#### Work to complete:
Exact copies of the lines from the start of the records through the line with "To display all" are what the answer must hold; pictures are not part of it.

START Dataset entries

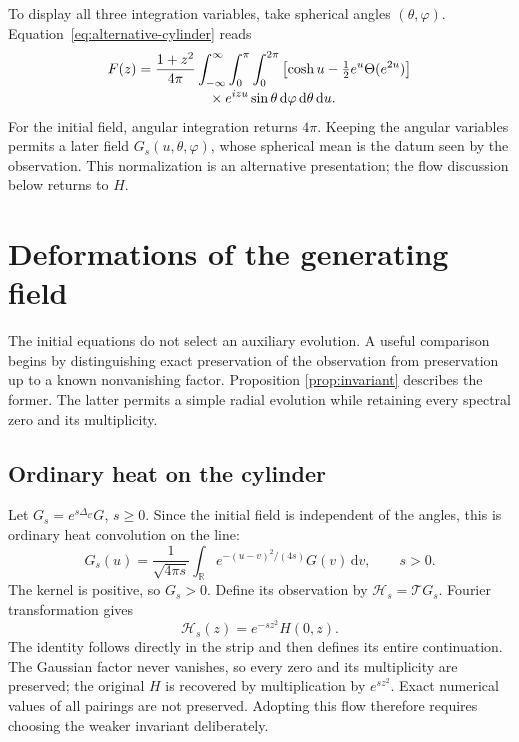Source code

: \documentclass[11pt]{article}
\theoremstyle{remark}
\numberwithin{equation}{section}
\newcommand{\R}{\mathbb R}
\newcommand{\cC}{\mathcal C}
\newcommand{\dd}{\,\mathrm d}
\begin{document}
To display all three integration variables, take spherical angles
\((\theta,\varphi)\). Equation~\eqref{eq:alternative-cylinder} reads
\begin{equation}\label{eq:triple}
 \begin{split}
 F(z)=\frac{1+z^2}{4\pi}
 \int_{-\infty}^\infty\int_0^\pi\int_0^{2\pi}
 &\left[\cosh u-\tfrac12e^u\Theta(e^{2u})\right]\\[-2pt]
 &\hspace{-18mm}\times e^{izu}\sin\theta\dd\varphi\dd\theta\dd u.
 \end{split}
\end{equation}
For the initial field, angular integration returns \(4\pi\).
Keeping the angular variables permits a later field
\(G_s(u,\theta,\varphi)\), whose spherical mean is the datum seen
by the observation. This normalization is an alternative presentation;
the flow discussion below returns to \(H\).

\section{Deformations of the generating field}
\label{sec:flows}

The initial equations do not select an auxiliary evolution. A useful
comparison begins by distinguishing exact preservation of the observation
from preservation up to a known nonvanishing factor. Proposition
\ref{prop:invariant} describes the former. The latter permits a simple
radial evolution while retaining every spectral zero and its multiplicity.

\subsection{Ordinary heat on the cylinder}

Let \(G_s=e^{s\Delta_{\cC}}G\), \(s\ge0\). Since the initial field
is independent of the angles, this is ordinary heat convolution on the
line:
\begin{equation}\label{eq:cylinderheat}
 G_s(u)=\frac1{\sqrt{4\pi s}}\int_{\R}
 e^{-(u-v)^2/(4s)}G(v)\dd v,\qquad s>0.
\end{equation}
The kernel is positive, so \(G_s>0\). Define its observation by
\(\mathscr H_s=\mathcal TG_s\). Fourier transformation gives
\begin{equation}\label{eq:heat-observation}
 \boxed{\mathscr H_s(z)=e^{-sz^2}H(0,z).}
\end{equation}
The identity follows directly in the strip and then defines its entire
continuation. The Gaussian factor never vanishes, so every zero and its
multiplicity are preserved; the original \(H\) is recovered by
multiplication by \(e^{sz^2}\). Exact numerical values of all pairings
are not preserved. Adopting this flow therefore requires choosing the
weaker invariant deliberately.
\end{document}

END Dataset entries

#### Task answer:
Source code

: \documentclass[11pt]{article}
\theoremstyle{remark}
\numberwithin{equation}{section}
\newcommand{\R}{\mathbb R}
\newcommand{\cC}{\mathcal C}
\newcommand{\dd}{\,\mathrm d}
\begin{document}
To display all three integration variables, take spherical angles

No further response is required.